Stored data entries
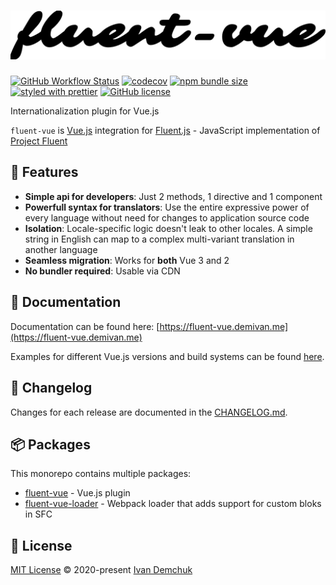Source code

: # ![fluent-vue logo | height=100](./docs/assets/logo.svg)

[![GitHub Workflow Status](https://img.shields.io/github/workflow/status/demivan/fluent-vue/Test)](https://github.com/Demivan/fluent-vue/actions)
[![codecov](https://codecov.io/gh/Demivan/fluent-vue/branch/develop/graph/badge.svg?token=0JSSE94EGJ)](https://codecov.io/gh/Demivan/fluent-vue)
[![npm bundle size](https://img.shields.io/bundlephobia/min/fluent-vue)](https://bundlephobia.com/result?p=fluent-vue)
[![styled with prettier](https://img.shields.io/badge/styled_with-prettier-ff69b4.svg)](https://github.com/prettier/prettier)
[![GitHub license](https://img.shields.io/github/license/demivan/fluent-vue)](https://github.com/Demivan/fluent-vue/blob/develop/LICENSE)

Internationalization plugin for Vue.js

`fluent-vue` is [Vue.js](https://vuejs.org) integration for [Fluent.js](https://github.com/projectfluent/fluent.js) - JavaScript implementation of [Project Fluent](https://projectfluent.org)  

## 🚀 Features

- **Simple api for developers**: Just 2 methods, 1 directive and 1 component
- **Powerfull syntax for translators**: Use the entire expressive power of every language without need for changes to application source code
- **Isolation**: Locale-specific logic doesn't leak to other locales. A simple string in English can map to a complex multi-variant translation in another language
- **Seamless migration**: Works for **both** Vue 3 and 2
- **No bundler required**: Usable via CDN

## 📖 Documentation

Documentation can be found here: [https://fluent-vue.demivan.me](https://fluent-vue.demivan.me)

Examples for different Vue.js versions and build systems can be found [here](https://github.com/demivan/fluent-vue/tree/develop/examples).

## 📜 Changelog

Changes for each release are documented in the [CHANGELOG.md](https://github.com/demivan/fluent-vue/blob/develop/CHANGELOG.md).

## 📦 Packages

This monorepo contains multiple packages:

* [fluent-vue](https://github.com/Demivan/fluent-vue/tree/develop/packages/fluent-vue) - Vue.js plugin
* [fluent-vue-loader](https://github.com/Demivan/fluent-vue/tree/develop/packages/fluent-vue-loader) - Webpack loader that adds support for custom bloks in SFC


## 📄 License

[MIT License](https://github.com/demivan/fluent-vue/blob/develop/LICENSE) © 2020-present [Ivan Demchuk](https://github.com/demivan)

## What to work on
Set the records down again exactly, with no pictures.

## Response to this exercise
Source code

: # ![fluent-vue logo | height=100](./docs/assets/logo.svg)

[![GitHub Workflow Status](https://img.shields.io/github/workflow/status/demivan/fluent-vue/Test)](https://github.com/Demivan/fluent-vue/actions)
[![codecov](https://codecov.io/gh/Demivan/fluent-vue/branch/develop/graph/badge.svg?token=0JSSE94EGJ)](https://codecov.io/gh/Demivan/fluent-vue)
[![npm bundle size](https://img.shields.io/bundlephobia/min/fluent-vue)](https://bundlephobia.com/result?p=fluent-vue)
[![styled with prettier](https://img.shields.io/badge/styled_with-prettier-ff69b4.svg)](https://github.com/prettier/prettier)
[![GitHub license](https://img.shields.io/github/license/demivan/fluent-vue)](https://github.com/Demivan/fluent-vue/blob/develop/LICENSE)

Internationalization plugin for Vue.js

`fluent-vue` is [Vue.js](https://vuejs.org) integration for [Fluent.js](https://github.com/projectfluent/fluent.js) - JavaScript implementation of [Project Fluent](https://projectfluent.org)  

## 🚀 Features

- **Simple api for developers**: Just 2 methods, 1 directive and 1 component
- **Powerfull syntax for translators**: Use the entire expressive power of every language without need for changes to application source code
- **Isolation**: Locale-specific logic doesn't leak to other locales. A simple string in English can map to a complex multi-variant translation in another language
- **Seamless migration**: Works for **both** Vue 3 and 2
- **No bundler required**: Usable via CDN

## 📖 Documentation

Documentation can be found here: [https://fluent-vue.demivan.me](https://fluent-vue.demivan.me)

Examples for different Vue.js versions and build systems can be found [here](https://github.com/demivan/fluent-vue/tree/develop/examples).

## 📜 Changelog

Changes for each release are documented in the [CHANGELOG.md](https://github.com/demivan/fluent-vue/blob/develop/CHANGELOG.md).

## 📦 Packages

This monorepo contains multiple packages:

* [fluent-vue](https://github.com/Demivan/fluent-vue/tree/develop/packages/fluent-vue) - Vue.js plugin
* [fluent-vue-loader](https://github.com/Demivan/fluent-vue/tree/develop/packages/fluent-vue-loader) - Webpack loader that adds support for custom bloks in SFC


## 📄 License

[MIT License](https://github.com/demivan/fluent-vue/blob/develop/LICENSE) © 2020-present [Ivan Demchuk](https://github.com/demivan)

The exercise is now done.